• _Work to complete_
Below are the entries. Transcribe exactly the lines from the one with "1. Add a row" through the one with "Mit diesem Eintrag", ends included, and leave out all others.

[Saved data entries]
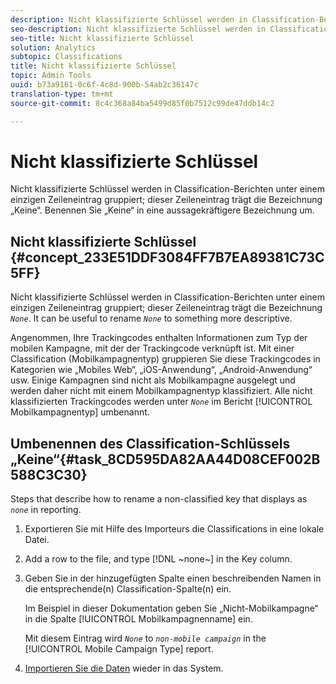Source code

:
 ```yaml
---
description: Nicht klassifizierte Schlüssel werden in Classification-Berichten unter einem einzigen Zeileneintrag gruppiert; dieser Zeileneintrag trägt die Bezeichnung „Keine“. Benennen Sie „Keine“ in eine aussagekräftigere Bezeichnung um.
seo-description: Nicht klassifizierte Schlüssel werden in Classification-Berichten unter einem einzigen Zeileneintrag gruppiert; dieser Zeileneintrag trägt die Bezeichnung „Keine“. Benennen Sie „Keine“ in eine aussagekräftigere Bezeichnung um.
seo-title: Nicht klassifizierte Schlüssel
solution: Analytics
subtopic: Classifications
title: Nicht klassifizierte Schlüssel
topic: Admin Tools
uuid: b73a9161-0c6f-4c8d-900b-54ab2c36147c
translation-type: tm+mt
source-git-commit: 8c4c368a84ba5499d85f0b7512c99de47ddb14c2

---
```



# Nicht klassifizierte Schlüssel

Nicht klassifizierte Schlüssel werden in Classification-Berichten unter einem einzigen Zeileneintrag gruppiert; dieser Zeileneintrag trägt die Bezeichnung „Keine“. Benennen Sie „Keine“ in eine aussagekräftigere Bezeichnung um.

## Nicht klassifizierte Schlüssel {#concept_233E51DDF3084FF7B7EA89381C73C5FF}

Nicht klassifizierte Schlüssel werden in Classification-Berichten unter einem einzigen Zeileneintrag gruppiert; dieser Zeileneintrag trägt die Bezeichnung *`None`*. It can be useful to rename *`None`* to something more descriptive.

Angenommen, Ihre Trackingcodes enthalten Informationen zum Typ der mobilen Kampagne, mit der der Trackingcode verknüpft ist. Mit einer Classification (Mobilkampagnentyp) gruppieren Sie diese Trackingcodes in Kategorien wie „Mobiles Web“, „iOS-Anwendung“, „Android-Anwendung“ usw. Einige Kampagnen sind nicht als Mobilkampagne ausgelegt und werden daher nicht mit einem Mobilkampagnentyp klassifiziert. Alle nicht klassifizierten Trackingcodes werden unter *`None`* im Bericht [!UICONTROL Mobilkampagnentyp] umbenannt.

## Umbenennen des Classification-Schlüssels „Keine“{#task_8CD595DA82AA44D08CEF002B588C3C30}

<!-- 

t_rename_classification_none.xml

 -->

Steps that describe how to rename a non-classified key that displays as *`none`* in reporting.

1. Exportieren Sie mit Hilfe des Importeurs die Classifications in eine lokale Datei.
1. Add a row to the file, and type [!DNL ~none~] in the Key column.
1. Geben Sie in der hinzugefügten Spalte einen beschreibenden Namen in die entsprechende(n) Classification-Spalte(n) ein. 

   Im Beispiel in dieser Dokumentation geben Sie „Nicht-Mobilkampagne“ in die Spalte [!UICONTROL Mobilkampagnenname] ein.

   Mit diesem Eintrag wird *`None`* to *`non-mobile campaign`* in the [!UICONTROL Mobile Campaign Type] report.
1. [Importieren Sie die Daten](/help/components/c-classifications2/c-classifications-importer/import-file.md) wieder in das System.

• _Response to the exercise_
1. Add a row to the file, and type [!DNL ~none~] in the Key column.
1. Geben Sie in der hinzugefügten Spalte einen beschreibenden Namen in die entsprechende(n) Classification-Spalte(n) ein. 

   Im Beispiel in dieser Dokumentation geben Sie „Nicht-Mobilkampagne“ in die Spalte [!UICONTROL Mobilkampagnenname] ein.

   Mit diesem Eintrag wird *`None`* to *`non-mobile campaign`* in the [!UICONTROL Mobile Campaign Type] report.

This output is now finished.